I am trying to scrape lineups from https://www.rotowire.com/hockey/nhl-lineups.php
I would like a resulting dataframe like the following
Team | Position | Player | Line |
---|---|---|---|
CAR | C | Sebastian Aho | Power Play #1 |
CAR | LW | Stefan Noesen | Power Play #1 |
....
This is what I have currently, but am unsure how to get the team and line to matchup with the players/positions as well as put into a dataframe
import requests, pandas as pd
from bs4 import BeautifulSoup
url = "https://www.rotowire.com/hockey/nhl-lineups.php"
soup = BeautifulSoup(requests.get(url).text, "html.parser")
lineups = soup.find_all('div', {'class':['lineups']})[0]

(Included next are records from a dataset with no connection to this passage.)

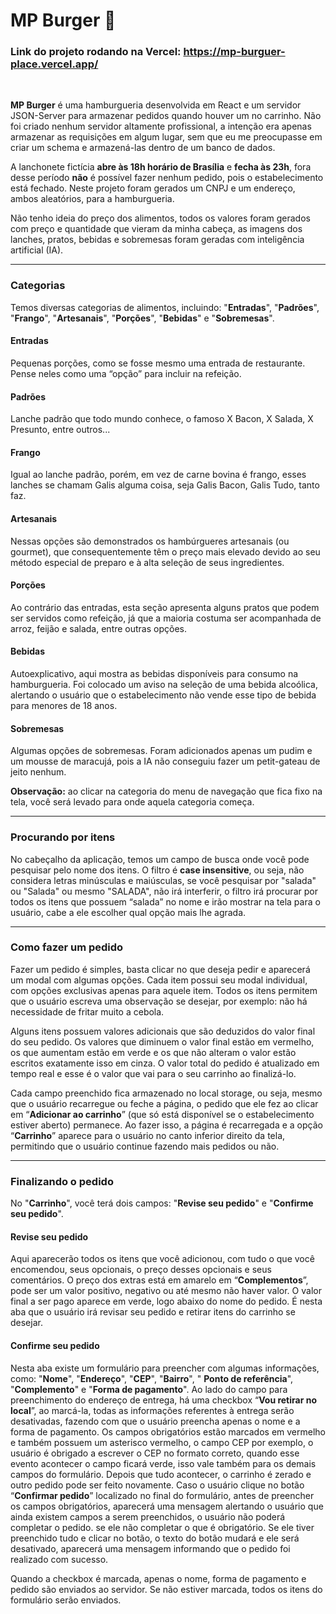 # MP Burger 🍔

### Link do projeto rodando na Vercel: https://mp-burguer-place.vercel.app/

<br />

**MP Burger** é uma hamburgueria desenvolvida em React e um servidor JSON-Server para armazenar pedidos quando houver um no carrinho. Não foi criado nenhum servidor altamente profissional, a intenção era apenas armazenar as requisições em algum lugar, sem que eu me preocupasse em criar um schema e armazená-las dentro de um banco de dados.

A lanchonete fictícia **abre às 18h horário de Brasília** e **fecha às 23h**, fora desse período **não** é possível fazer nenhum pedido, pois o estabelecimento está fechado. Neste projeto foram gerados um CNPJ e um endereço, ambos aleatórios, para a hamburgueria.

Não tenho ideia do preço dos alimentos, todos os valores foram gerados com preço e quantidade que vieram da minha cabeça, as imagens dos lanches, pratos, bebidas e sobremesas foram geradas com inteligência artificial (IA).

<hr />

### Categorias
Temos diversas categorias de alimentos, incluindo: "**Entradas**", "**Padrões**", "**Frango**", "**Artesanais**", "**Porções**", "**Bebidas**" e "**Sobremesas**".

#### Entradas
Pequenas porções, como se fosse mesmo uma entrada de restaurante. Pense neles como uma “opção” para incluir na refeição.

#### Padrões
Lanche padrão que todo mundo conhece, o famoso X Bacon, X Salada, X Presunto, entre outros...

#### Frango
Igual ao lanche padrão, porém, em vez de carne bovina é frango, esses lanches se chamam Galis alguma coisa, seja Galis Bacon, Galis Tudo, tanto faz.

#### Artesanais
Nessas opções são demonstrados os hambúrgueres artesanais (ou gourmet), que consequentemente têm o preço mais elevado devido ao seu método especial de preparo e à alta seleção de seus ingredientes.

#### Porções
Ao contrário das entradas, esta seção apresenta alguns pratos que podem ser servidos como refeição, já que a maioria costuma ser acompanhada de arroz, feijão e salada, entre outras opções.

#### Bebidas
Autoexplicativo, aqui mostra as bebidas disponíveis para consumo na hamburgueria. Foi colocado um aviso na seleção de uma bebida alcoólica, alertando o usuário que o estabelecimento não vende esse tipo de bebida para menores de 18 anos.

#### Sobremesas
Algumas opções de sobremesas. Foram adicionados apenas um pudim e um mousse de maracujá, pois a IA não conseguiu fazer um petit-gateau de jeito nenhum.

**Observação:** ao clicar na categoria do menu de navegação que fica fixo na tela, você será levado para onde aquela categoria começa.

<hr />

### Procurando por itens
No cabeçalho da aplicação, temos um campo de busca onde você pode pesquisar pelo nome dos itens. O filtro é **case insensitive**, ou seja, não considera letras minúsculas e maiúsculas, se você pesquisar por "salada" ou "Salada" ou mesmo "SALADA", não irá interferir, o filtro irá procurar por todos os itens que possuem “salada” no nome e irão mostrar na tela para o usuário, cabe a ele escolher qual opção mais lhe agrada.

<hr />

### Como fazer um pedido
Fazer um pedido é simples, basta clicar no que deseja pedir e aparecerá um modal com algumas opções. Cada item possui seu modal individual, com opções exclusivas apenas para aquele item. Todos os itens permitem que o usuário escreva uma observação se desejar, por exemplo: não há necessidade de fritar muito a cebola.

Alguns itens possuem valores adicionais que são deduzidos do valor final do seu pedido. Os valores que diminuem o valor final estão em vermelho, os que aumentam estão em verde e os que não alteram o valor estão escritos exatamente isso em cinza. O valor total do pedido é atualizado em tempo real e esse é o valor que vai para o seu carrinho ao finalizá-lo.

Cada campo preenchido fica armazenado no local storage, ou seja, mesmo que o usuário recarregue ou feche a página, o pedido que ele fez ao clicar em “**Adicionar ao carrinho**” (que só está disponível se o estabelecimento estiver aberto) permanece. Ao fazer isso, a página é recarregada e a opção “**Carrinho**” aparece para o usuário no canto inferior direito da tela, permitindo que o usuário continue fazendo mais pedidos ou não.

<hr />

### Finalizando o pedido
No "**Carrinho**", você terá dois campos: "**Revise seu pedido**" e "**Confirme seu pedido**".

#### Revise seu pedido
Aqui aparecerão todos os itens que você adicionou, com tudo o que você encomendou, seus opcionais, o preço desses opcionais e seus comentários. O preço dos extras está em amarelo em “**Complementos**”, pode ser um valor positivo, negativo ou até mesmo não haver valor. O valor final a ser pago aparece em verde, logo abaixo do nome do pedido. É nesta aba que o usuário irá revisar seu pedido e retirar itens do carrinho se desejar.

#### Confirme seu pedido
Nesta aba existe um formulário para preencher com algumas informações, como: "**Nome**", "**Endereço**", "**CEP**", "**Bairro**", " **Ponto de referência**", "**Complemento**" e "**Forma de pagamento**". Ao lado do campo para preenchimento do endereço de entrega, há uma checkbox “**Vou retirar no local**”, ao marcá-la, todas as informações referentes à entrega serão desativadas, fazendo com que o usuário preencha apenas o nome e a forma de pagamento. Os campos obrigatórios estão marcados em vermelho e também possuem um asterisco vermelho, o campo CEP por exemplo, o usuário é obrigado a escrever o CEP no formato correto, quando esse evento acontecer o campo ficará verde, isso vale também para os demais campos do formulário. Depois que tudo acontecer, o carrinho é zerado e outro pedido pode ser feito novamente.
Caso o usuário clique no botão “**Confirmar pedido**” localizado no final do formulário, antes de preencher os campos obrigatórios, aparecerá uma mensagem alertando o usuário que ainda existem campos a serem preenchidos, o usuário não poderá completar o pedido. se ele não completar o que é obrigatório. Se ele tiver preenchido tudo e clicar no botão, o texto do botão mudará e ele será desativado, aparecerá uma mensagem informando que o pedido foi realizado com sucesso.

Quando a checkbox é marcada, apenas o nome, forma de pagamento e pedido são enviados ao servidor. Se não estiver marcada, todos os itens do formulário serão enviados.
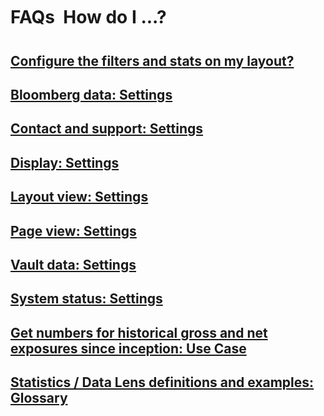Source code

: # FAQs &#151; How do I ...?

## [Configure the filters and stats on my layout?](faq/filters_and_statistics__data_lenses_configuration.md)
## [Bloomberg data: Settings](faq/settings/bloomberg_data.md)
## [Contact and support: Settings](faq/settings/contact_and_support.md)
## [Display: Settings](faq/settings/display_data.md)
## [Layout view: Settings](faq/settings/layout.md)
## [Page view: Settings](faq/settings/page.md)
## [Vault data: Settings](#vault_settings)
## [System status: Settings](#system_settings)
## [Get numbers for historical gross and net exposures since inception: Use Case](#historicalgross_usecase)
## [Statistics / Data Lens definitions and examples: Glossary](#glossary)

names = lineups.find_all('a', title=True)
for name in names:
name = name.get('title')
print(name)
positions = lineups.find_all('div', {'class':['lineup__pos']})
for pos in positions:
pos = pos.text
print(pos)
CodePudding user response:
Try:
import pandas as pd
import requests
from bs4 import BeautifulSoup
url = "https://www.rotowire.com/hockey/nhl-lineups.php"
soup = BeautifulSoup(requests.get(url).content, "html.parser")
all_data = []
for a in soup.select(".lineup__player a"):
name = a["title"]
pos = a.find_previous("div").text
line = a.find_previous(class_="lineup__title").text
lineup = a.find_previous(class_="lineup__list")["class"][-1]
team = a.find_previous(class_=f"lineup__team {lineup}").img["alt"]
all_data.append((team, pos, name, line))
df = pd.DataFrame(all_data, columns=["Team", "Pos", "Player", "Line"])
print(df.to_markdown(index=False))
Prints:
Team | Pos | Player | Line |
---|---|---|---|
CAR | C | Sebastian Aho | POWER PLAY #1 |
CAR | LW | Stefan Noesen | POWER PLAY #1 |
CAR | RW | Andrei Svechnikov | POWER PLAY #1 |
CAR | LD | Brent Burns | POWER PLAY #1 |
CAR | RD | Martin Necas | POWER PLAY #1 |